Supplied records section start
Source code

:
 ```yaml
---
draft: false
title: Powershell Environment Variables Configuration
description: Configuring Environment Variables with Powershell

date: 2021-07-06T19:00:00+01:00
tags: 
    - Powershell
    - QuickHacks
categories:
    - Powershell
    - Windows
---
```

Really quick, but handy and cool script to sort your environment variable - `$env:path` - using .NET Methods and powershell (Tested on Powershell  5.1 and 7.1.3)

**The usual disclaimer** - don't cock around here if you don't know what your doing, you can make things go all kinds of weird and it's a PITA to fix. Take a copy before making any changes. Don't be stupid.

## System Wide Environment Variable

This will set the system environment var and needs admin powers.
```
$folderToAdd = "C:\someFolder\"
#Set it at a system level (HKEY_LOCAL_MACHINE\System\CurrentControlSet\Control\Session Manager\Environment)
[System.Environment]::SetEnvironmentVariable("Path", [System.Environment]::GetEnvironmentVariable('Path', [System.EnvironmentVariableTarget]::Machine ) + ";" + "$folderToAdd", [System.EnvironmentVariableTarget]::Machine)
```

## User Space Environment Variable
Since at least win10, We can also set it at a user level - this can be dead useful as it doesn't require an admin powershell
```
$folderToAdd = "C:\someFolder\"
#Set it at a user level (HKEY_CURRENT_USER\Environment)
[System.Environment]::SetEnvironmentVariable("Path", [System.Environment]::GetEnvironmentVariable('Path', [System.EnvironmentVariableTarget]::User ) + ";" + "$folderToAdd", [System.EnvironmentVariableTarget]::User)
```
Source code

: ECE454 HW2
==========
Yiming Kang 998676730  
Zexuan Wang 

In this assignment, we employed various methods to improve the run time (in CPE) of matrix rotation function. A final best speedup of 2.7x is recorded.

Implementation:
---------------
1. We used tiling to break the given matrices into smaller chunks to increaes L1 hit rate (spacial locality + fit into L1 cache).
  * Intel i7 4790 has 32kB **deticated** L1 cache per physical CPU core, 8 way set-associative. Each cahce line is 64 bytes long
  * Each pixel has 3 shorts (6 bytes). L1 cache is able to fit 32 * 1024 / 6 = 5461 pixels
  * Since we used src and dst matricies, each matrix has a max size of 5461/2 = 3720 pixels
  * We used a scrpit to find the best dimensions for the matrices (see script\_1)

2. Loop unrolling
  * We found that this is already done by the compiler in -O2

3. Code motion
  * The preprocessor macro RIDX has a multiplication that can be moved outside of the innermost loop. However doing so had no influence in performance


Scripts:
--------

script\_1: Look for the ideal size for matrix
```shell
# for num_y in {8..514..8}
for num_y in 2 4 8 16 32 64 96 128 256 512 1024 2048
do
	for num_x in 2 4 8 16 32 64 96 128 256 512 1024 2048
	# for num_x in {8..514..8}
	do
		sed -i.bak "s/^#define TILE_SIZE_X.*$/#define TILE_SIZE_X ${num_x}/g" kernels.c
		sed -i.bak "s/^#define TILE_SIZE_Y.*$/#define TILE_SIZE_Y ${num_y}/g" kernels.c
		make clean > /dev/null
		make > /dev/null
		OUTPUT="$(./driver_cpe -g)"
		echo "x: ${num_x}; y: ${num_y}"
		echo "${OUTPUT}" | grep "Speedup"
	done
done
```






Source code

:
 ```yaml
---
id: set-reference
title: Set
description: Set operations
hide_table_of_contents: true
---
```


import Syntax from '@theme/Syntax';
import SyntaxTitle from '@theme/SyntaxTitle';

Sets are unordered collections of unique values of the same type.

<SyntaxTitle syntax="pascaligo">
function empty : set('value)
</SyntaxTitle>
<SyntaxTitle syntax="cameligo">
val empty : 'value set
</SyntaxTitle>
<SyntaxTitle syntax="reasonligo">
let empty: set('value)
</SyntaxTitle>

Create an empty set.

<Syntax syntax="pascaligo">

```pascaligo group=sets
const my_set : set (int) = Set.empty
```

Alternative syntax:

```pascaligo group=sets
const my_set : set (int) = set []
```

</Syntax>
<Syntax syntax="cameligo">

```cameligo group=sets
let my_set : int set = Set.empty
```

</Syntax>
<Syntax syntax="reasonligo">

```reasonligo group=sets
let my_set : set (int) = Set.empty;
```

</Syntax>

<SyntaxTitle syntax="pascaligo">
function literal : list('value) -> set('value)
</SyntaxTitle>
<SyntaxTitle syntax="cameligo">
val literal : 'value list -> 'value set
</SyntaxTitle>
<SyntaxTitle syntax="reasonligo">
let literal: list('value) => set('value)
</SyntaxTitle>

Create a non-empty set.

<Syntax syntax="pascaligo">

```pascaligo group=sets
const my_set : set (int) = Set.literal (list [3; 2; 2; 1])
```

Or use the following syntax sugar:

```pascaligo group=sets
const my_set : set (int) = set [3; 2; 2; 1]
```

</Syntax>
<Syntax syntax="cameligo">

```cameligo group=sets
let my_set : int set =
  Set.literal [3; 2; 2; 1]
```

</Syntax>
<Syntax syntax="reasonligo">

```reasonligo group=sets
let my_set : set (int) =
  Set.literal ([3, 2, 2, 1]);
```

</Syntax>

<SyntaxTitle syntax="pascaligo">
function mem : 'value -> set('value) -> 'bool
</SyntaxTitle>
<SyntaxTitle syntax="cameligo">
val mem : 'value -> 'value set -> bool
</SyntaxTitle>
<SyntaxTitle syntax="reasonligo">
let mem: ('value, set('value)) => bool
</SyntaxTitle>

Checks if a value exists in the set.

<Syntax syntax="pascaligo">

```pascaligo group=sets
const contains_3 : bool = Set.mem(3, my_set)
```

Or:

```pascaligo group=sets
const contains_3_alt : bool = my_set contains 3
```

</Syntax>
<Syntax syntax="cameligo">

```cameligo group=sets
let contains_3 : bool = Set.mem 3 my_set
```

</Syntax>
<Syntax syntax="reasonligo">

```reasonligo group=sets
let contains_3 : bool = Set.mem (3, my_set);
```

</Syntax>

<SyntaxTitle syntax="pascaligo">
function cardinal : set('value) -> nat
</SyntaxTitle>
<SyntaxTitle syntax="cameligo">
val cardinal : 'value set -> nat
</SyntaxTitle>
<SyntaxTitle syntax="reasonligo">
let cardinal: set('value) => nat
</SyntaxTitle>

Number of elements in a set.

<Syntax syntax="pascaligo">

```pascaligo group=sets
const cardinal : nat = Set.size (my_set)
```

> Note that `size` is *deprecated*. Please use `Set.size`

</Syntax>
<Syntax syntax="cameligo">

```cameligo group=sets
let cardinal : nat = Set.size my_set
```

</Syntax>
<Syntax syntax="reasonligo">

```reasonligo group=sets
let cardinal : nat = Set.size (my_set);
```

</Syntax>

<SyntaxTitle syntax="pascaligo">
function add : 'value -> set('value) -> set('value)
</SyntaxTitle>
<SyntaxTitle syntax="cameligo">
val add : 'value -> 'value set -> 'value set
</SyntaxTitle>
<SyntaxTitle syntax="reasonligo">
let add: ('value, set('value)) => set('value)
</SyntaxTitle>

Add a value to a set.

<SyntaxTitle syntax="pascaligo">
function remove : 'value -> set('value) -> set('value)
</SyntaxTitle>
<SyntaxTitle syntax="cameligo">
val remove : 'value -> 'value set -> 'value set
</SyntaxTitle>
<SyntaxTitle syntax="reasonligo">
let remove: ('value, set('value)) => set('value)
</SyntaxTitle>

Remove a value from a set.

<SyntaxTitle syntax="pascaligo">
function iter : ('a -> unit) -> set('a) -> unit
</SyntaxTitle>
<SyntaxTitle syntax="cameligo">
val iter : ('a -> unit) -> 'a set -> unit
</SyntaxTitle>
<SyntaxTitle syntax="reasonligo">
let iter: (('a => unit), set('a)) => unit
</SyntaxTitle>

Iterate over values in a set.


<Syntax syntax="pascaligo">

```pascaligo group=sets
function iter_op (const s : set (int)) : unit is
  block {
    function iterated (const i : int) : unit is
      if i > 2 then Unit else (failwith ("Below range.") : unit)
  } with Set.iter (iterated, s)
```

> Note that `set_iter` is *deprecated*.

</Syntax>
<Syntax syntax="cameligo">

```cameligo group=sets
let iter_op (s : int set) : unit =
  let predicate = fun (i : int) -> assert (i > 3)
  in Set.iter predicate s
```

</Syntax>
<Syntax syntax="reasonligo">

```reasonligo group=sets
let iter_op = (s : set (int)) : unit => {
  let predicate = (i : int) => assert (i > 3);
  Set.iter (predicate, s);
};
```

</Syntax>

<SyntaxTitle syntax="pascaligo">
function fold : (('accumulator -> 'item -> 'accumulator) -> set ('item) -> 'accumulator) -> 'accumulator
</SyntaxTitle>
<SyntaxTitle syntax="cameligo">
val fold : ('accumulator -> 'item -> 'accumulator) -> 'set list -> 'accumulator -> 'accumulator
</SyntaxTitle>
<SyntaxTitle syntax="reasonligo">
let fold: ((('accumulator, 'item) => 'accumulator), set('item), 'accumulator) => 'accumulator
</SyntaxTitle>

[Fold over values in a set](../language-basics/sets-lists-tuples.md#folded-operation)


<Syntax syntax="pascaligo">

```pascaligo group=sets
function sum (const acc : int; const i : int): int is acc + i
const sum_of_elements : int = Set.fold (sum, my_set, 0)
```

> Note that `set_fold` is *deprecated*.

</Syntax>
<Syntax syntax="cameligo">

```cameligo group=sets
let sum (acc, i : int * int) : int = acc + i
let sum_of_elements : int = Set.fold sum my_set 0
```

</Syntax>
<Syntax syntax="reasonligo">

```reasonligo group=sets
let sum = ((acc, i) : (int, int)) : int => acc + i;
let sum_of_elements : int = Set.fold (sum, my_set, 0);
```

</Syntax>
Supplied records section end
● Assignment: Return, from the data above, each line in which the string "assert" appears.

● Exercise answer:
  let predicate = fun (i : int) -> assert (i > 3)
  let predicate = (i : int) => assert (i > 3);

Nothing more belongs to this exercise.